2. mengelabui jaminan/garansi terhadap barang dan/atau jasa.
3. memuat informasi yang keliru, salah, atau tidak tepat mengenai barang dan/atau jasa.
4. Tidak memuat Informasi mengenai risiko pemakaian barang dan/atau jasa.
5. Mengeksploitasi kejadian dan/atau seseorang tanpa seizin yang berwenang atau persetujuan yang bersangkutan.
6. melanggar etika dan/atau ketentuan peraturan Perundang-undangan mengenai periklanan.

Dari pasal-pasal tersebut perlu disamakan persepsinya atau diperjelas tentang :
1. Definisi dari isu-isu tentang perlindungan konsumen ;
2. Hak Konsumen ;
3. Kewajiban Pelaku Usaha ;
4. Tanggung Jawab Pelaku usaha ;

IV. PEMBINAAN DAN PENGAWASAN.
Ada tiga lembaga yang berperan dan bertanggung jawab dalam penyelenggaraan perlindungan konsumen :
1. Mentri dan/atau Mentri teknis terkait yang lingkup tugas dan tanggung jawabnya meliputi bidang perdagangan.
2. Badan Perlindungan Konsumen Nasional.
3. LSM yaitu Lembaga Perlindungan Konsumen Swadaya Masyarakat.
Lembaga pada poin 1 dan 2 mewakili pemerintah sedangkan lembaga pada poin 3 mewakili kepentingan masyarakat.

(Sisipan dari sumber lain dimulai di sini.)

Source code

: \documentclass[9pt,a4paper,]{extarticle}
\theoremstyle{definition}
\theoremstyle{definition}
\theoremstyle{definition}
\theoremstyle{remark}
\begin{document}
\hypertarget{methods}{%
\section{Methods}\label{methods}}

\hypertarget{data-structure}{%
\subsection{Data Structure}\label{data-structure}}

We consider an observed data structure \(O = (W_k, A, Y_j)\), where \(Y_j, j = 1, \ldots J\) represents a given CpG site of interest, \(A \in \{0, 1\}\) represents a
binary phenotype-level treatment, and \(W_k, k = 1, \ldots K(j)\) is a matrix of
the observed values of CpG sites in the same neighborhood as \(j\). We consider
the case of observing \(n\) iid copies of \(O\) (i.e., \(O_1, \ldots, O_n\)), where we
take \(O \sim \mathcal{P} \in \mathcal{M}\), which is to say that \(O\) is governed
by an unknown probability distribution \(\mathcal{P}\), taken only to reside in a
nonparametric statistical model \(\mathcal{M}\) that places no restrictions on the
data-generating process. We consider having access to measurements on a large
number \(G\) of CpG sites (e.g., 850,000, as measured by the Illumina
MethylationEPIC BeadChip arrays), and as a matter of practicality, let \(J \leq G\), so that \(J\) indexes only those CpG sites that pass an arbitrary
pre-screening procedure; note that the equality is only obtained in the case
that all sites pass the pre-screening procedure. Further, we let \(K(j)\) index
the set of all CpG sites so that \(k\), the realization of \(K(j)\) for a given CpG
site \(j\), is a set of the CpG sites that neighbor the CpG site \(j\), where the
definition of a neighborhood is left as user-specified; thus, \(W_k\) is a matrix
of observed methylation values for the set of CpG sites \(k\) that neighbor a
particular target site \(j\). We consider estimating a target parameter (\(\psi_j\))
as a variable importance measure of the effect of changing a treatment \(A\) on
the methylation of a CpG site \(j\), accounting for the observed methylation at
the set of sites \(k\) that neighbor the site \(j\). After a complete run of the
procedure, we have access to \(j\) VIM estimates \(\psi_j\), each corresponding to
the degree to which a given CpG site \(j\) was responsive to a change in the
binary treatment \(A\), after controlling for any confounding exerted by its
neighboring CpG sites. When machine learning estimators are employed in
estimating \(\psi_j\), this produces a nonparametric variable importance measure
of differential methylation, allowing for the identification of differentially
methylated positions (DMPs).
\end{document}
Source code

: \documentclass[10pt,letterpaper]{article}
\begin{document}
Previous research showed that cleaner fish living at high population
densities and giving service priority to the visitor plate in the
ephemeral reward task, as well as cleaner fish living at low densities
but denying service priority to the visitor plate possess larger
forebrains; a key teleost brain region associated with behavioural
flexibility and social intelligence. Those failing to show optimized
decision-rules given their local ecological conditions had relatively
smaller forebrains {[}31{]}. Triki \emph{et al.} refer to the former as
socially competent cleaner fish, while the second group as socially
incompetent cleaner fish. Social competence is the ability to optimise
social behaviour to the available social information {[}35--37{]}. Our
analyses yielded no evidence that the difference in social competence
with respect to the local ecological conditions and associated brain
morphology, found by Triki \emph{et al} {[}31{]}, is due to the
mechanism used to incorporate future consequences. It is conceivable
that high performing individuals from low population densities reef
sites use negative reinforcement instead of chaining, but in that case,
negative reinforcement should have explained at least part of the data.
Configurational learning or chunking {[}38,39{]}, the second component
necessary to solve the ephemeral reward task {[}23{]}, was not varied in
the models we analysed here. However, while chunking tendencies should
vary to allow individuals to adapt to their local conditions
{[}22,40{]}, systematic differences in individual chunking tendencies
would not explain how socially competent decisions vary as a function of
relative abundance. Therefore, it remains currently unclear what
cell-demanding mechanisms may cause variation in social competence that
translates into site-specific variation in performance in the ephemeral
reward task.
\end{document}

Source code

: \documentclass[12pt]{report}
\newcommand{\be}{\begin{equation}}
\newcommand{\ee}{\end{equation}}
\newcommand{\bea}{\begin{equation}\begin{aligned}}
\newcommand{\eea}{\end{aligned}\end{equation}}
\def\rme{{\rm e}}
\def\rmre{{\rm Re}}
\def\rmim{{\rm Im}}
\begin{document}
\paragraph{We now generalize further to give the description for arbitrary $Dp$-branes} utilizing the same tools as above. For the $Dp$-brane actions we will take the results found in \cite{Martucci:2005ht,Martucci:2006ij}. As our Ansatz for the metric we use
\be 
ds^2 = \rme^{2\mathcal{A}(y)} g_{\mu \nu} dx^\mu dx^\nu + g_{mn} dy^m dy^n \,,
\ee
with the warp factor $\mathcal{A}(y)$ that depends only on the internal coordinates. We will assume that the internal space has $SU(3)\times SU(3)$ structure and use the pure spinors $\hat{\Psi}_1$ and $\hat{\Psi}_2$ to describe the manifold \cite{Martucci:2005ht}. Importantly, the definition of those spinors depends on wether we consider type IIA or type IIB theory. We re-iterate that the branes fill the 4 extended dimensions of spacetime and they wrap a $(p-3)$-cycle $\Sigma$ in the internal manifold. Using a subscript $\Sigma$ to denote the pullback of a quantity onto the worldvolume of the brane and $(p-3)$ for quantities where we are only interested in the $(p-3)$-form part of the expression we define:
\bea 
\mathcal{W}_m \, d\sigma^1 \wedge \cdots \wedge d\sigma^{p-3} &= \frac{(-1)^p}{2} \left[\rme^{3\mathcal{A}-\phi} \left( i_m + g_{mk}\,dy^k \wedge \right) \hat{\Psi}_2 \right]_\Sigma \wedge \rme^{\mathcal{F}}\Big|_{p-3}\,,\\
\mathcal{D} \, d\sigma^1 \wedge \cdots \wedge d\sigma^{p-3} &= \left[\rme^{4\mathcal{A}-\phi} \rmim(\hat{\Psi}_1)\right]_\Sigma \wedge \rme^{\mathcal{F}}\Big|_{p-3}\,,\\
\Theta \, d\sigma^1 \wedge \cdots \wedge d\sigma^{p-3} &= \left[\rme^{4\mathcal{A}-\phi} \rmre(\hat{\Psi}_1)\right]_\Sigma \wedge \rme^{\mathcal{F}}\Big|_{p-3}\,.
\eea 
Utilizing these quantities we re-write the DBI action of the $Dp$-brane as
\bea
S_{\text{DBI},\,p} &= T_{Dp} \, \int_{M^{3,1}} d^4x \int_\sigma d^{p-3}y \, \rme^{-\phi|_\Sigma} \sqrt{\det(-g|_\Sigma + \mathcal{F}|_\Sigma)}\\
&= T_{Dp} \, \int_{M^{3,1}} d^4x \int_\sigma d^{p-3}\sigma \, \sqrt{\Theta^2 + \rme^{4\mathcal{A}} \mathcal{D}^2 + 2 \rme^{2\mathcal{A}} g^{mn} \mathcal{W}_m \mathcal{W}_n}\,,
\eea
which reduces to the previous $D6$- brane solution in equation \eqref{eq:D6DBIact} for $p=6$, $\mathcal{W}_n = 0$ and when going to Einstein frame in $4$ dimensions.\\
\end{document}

Untuk penyelesaian sengketa dimungkinkan tanpa melalui Lembaga Peradilan yaitu melalui Lembaga Badan Penyelesaian Sengketa Konsumen yang terdiri atas unsur-unsur pemerintah, Konsumen, dan Pelaku Usaha. Sudah barang tentu keperluan adanya hukum untuk memberikan perlindungan konsumen Indonesia merupakan suatu hal yang tidak bisa dihindarkan, sejalan dengan tujuan pembangunan nasional kita, yaitu pembangunan manusia Indonesia yang seutuhnya. Prinsip Hukum tentang hak-hak konsumen, tentang product liability dan upaya-upaya menyelesaikan sengketa konsumen di Indonesia sebagian besar telah diakomodir di dalam Undang Undang No.8 tahun 1999 tentang Perlidungan Konsumen.